Des négociations délicates menées avec persévérance
Après cette victoire décrochée au sein de l’UE, Jojo Mehta a déclaré :
« Nous sommes ravis de ce résultat. Le texte approuvé est une étape extrêmement importante et une victoire massive pour la nature, renforçant de manière significative la protection de l’environnement par le biais du droit pénal dans l’ensemble de l’UE. Le Parlement européen a fait preuve d’un véritable leadership en mars en défendant un texte fort, et les négociations avec la Commission et le Conseil ont abouti à une directive qui aidera véritablement les États membres à traiter les atteintes à l’environnement de manière beaucoup plus sérieuse. Il s’agit là d’un résultat très important, qu’il convient de saluer sans réserve, et nous pouvons constater, au vu de l’essor rapide de l’initiative relative à la loi sur les écocides, que les États européens ne tarderont pas à s’engager plus avant dans ce domaine dans leurs propres juridictions. En effet, je ne doute pas qu’avec cette orientation rapidement établie, ce n’est qu’une question de temps avant que l’écocide ne soit reconnu dans le droit pénal à tous les niveaux. »
Les protagonistes ont eu la chance de rencontrer des politiciens et politiciennes qui leur ont prêté une oreille attentive, comme la députée européenne Marie Toussaint du parti des Verts, particulièrement engagée dans les négociations, et qui ont soutenu ce que la société civile attendait d’eux comme en témoigne les signatures recueillies par les pétitions en faveur d’une reconnaissance de l’écocide (plus de 600 000 !). Il est probable que le sursaut provoqué par Greta Thunberg n’est pas pour rien dans cette victoire, la société civile semble avoir pris conscience que les dommages causés à l’environnement ne peuvent rester impunis car ils concernent des prédations à l’échelle mondiale qui ont des conséquences non seulement locales mais planétaires, puisque nous sommes toutes et tous assis dans le même bateau et qu’il n’y a pas de planète B.

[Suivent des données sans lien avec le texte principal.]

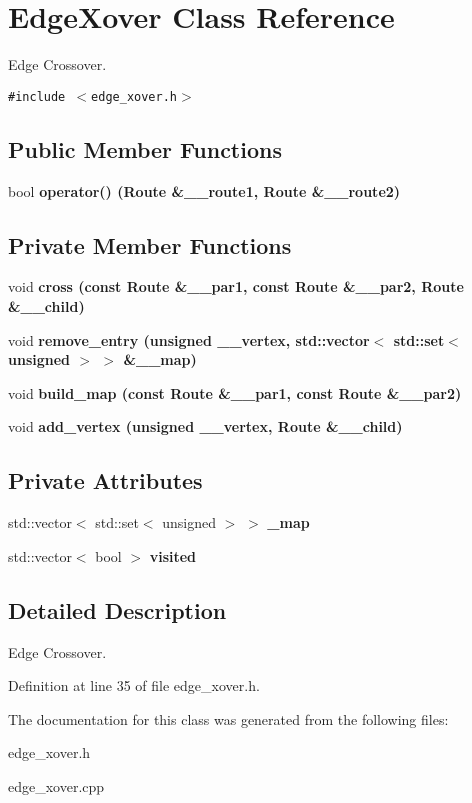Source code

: \section{Edge\-Xover Class Reference}
\label{class_edge_xover}
Edge Crossover.  


{\tt \#include $<$edge\_\-xover.h$>$}

\subsection*{Public Member Functions}
\begin{CompactItemize}
\item 
bool \bf{operator()} (Route \&\_\-\_\-route1, Route \&\_\-\_\-route2)\label{class_edge_xover_cb1c0a103106a4d3319540cb23163a79}

\end{CompactItemize}
\subsection*{Private Member Functions}
\begin{CompactItemize}
\item 
void \bf{cross} (const Route \&\_\-\_\-par1, const Route \&\_\-\_\-par2, Route \&\_\-\_\-child)\label{class_edge_xover_88c2d4c9a878454a32d56010f3dddc27}

\item 
void \bf{remove\_\-entry} (unsigned \_\-\_\-vertex, std::vector$<$ std::set$<$ unsigned $>$ $>$ \&\_\-\_\-map)\label{class_edge_xover_1b3a4c75dd9a034c81af6d89d85d30f5}

\item 
void \bf{build\_\-map} (const Route \&\_\-\_\-par1, const Route \&\_\-\_\-par2)\label{class_edge_xover_04de96aa1016836e0ba5f4b952a5fa16}

\item 
void \bf{add\_\-vertex} (unsigned \_\-\_\-vertex, Route \&\_\-\_\-child)\label{class_edge_xover_2d3045ef503d8b16a27e11fdc23ca11c}

\end{CompactItemize}
\subsection*{Private Attributes}
\begin{CompactItemize}
\item 
std::vector$<$ std::set$<$ unsigned $>$ $>$ \bf{\_\-map}\label{class_edge_xover_d41399c6effb54ee48c722f1e19cb3c3}

\item 
std::vector$<$ bool $>$ \bf{visited}\label{class_edge_xover_46d4d4724cf6d660b1a7ab4a346573d4}

\end{CompactItemize}


\subsection{Detailed Description}
Edge Crossover. 



Definition at line 35 of file edge\_\-xover.h.

The documentation for this class was generated from the following files:\begin{CompactItemize}
\item 
edge\_\-xover.h\item 
edge\_\-xover.cpp\end{CompactItemize}
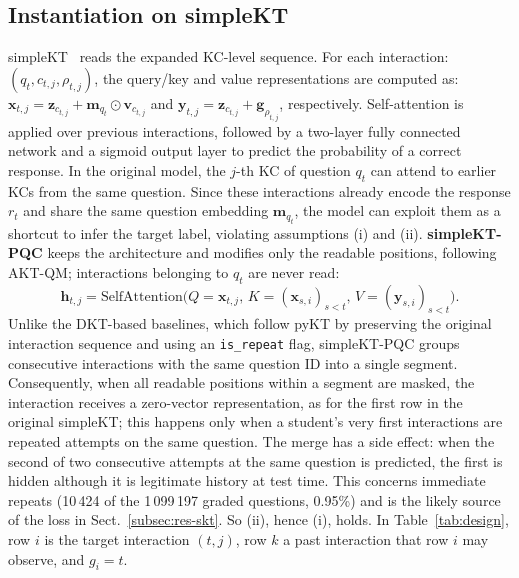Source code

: \subsection{Instantiation on simpleKT}
\label{subsec:int-simpleKT}
simpleKT~\cite{DBLP:conf/iclr/0001L0H023} reads the expanded KC-level sequence. For each interaction: $(q_t,\allowbreak c_{t,j},\allowbreak \rho_{t,j})$, the query/key and value representations are computed as: $\mathbf{x}_{t,j}=\mathbf{z}_{c_{t,j}}+\mathbf{m}_{q_t}\odot\mathbf{v}_{c_{t,j}}$ and $\mathbf{y}_{t,j}=\mathbf{z}_{c_{t,j}}+\mathbf{g}_{\rho_{t,j}}$, respectively. Self-attention is applied over previous interactions, followed by a two-layer fully connected network and a sigmoid output layer to predict the probability of a correct response.
In the original model, the $j$-th KC of question $q_t$ can attend to earlier KCs from the same question. Since these interactions already encode the response $r_t$ and share the same question embedding $\mathbf{m}_{q_t}$, the model can exploit them as a shortcut to infer the target label, violating assumptions (i) and (ii).
\textbf{simpleKT-PQC} keeps the architecture and modifies only the readable positions, following AKT-QM; interactions belonging to $q_t$ are never read:
\begin{equation}
\mathbf{h}_{t,j}=\mathrm{SelfAttention}\big(Q=\mathbf{x}_{t,j},\,K=(\mathbf{x}_{s,i})_{s<t},\,V=(\mathbf{y}_{s,i})_{s<t}\big).
  \label{eq:skt-pqc}
\end{equation}
Unlike the DKT-based baselines, which follow pyKT by preserving the original interaction sequence and using an \texttt{is\_repeat} flag, simpleKT-PQC groups consecutive interactions with the same question ID into a single segment. Consequently, when all readable positions within a segment are masked, the interaction receives a zero-vector representation, as for the first row in the original simpleKT; this happens only when a student's very first interactions are repeated attempts on the same question.
The merge has a side effect: when the second of two consecutive attempts at the same question is predicted, the first is hidden although it is legitimate history at test time. This concerns immediate repeats (10\,424 of the 1\,099\,197 graded questions, 0.95\%) and is the likely source of the loss in Sect.~\ref{subsec:res-skt}.
So (ii), hence (i), holds.
In Table~\ref{tab:design}, row $i$ is the target interaction $(t,j)$, row $k$ a past interaction that row $i$ may observe, and $g_i=t$.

Marie Toussaint a, quant à elle, déclaré :
« Le texte adopté peut ouvrir une nouvelle ère du contentieux environnemental en Europe, car nous avons obtenu une victoire fondamentale qui devrait s’étendre au-delà de nos frontières. Dans le contexte politique européen, ce texte est une référence pour tous ceux qui défendent l’environnement en justice et luttent contre l’impunité des entreprises criminelles qui bafouent trop souvent les lois et œuvrent aujourd’hui au détricotage de la démocratie environnementale en Europe. »
Puis :
« La criminalité environnementale explose dans le monde, elle est désormais considérée comme aussi lucrative que le trafic de drogue et contribue à détruire les conditions de vie sur terre. Avec cet accord, l’Union européenne adopte une des législations les plus ambitieuses au monde. Nous continuerons à nous battre pour que l’on ne puisse plus jamais nuire aux êtres vivants au nom du profit. Il est maintenant essentiel que les États membres de l’UE proposent un amendement visant à inclure le crime autonome d’écocide dans le statut de Rome de la Cour pénale internationale. »
C’est une grande victoire, pour laquelle une vaste équipe internationale s’est engagée depuis belle lurette. C’est aussi une petite consolation après le renouvèlement de l’autorisation du glyphosate. On se prend même à espérer que son utilisation pourrait éventuellement passer pour un crime d’écocide… il est toujours permis de rêver.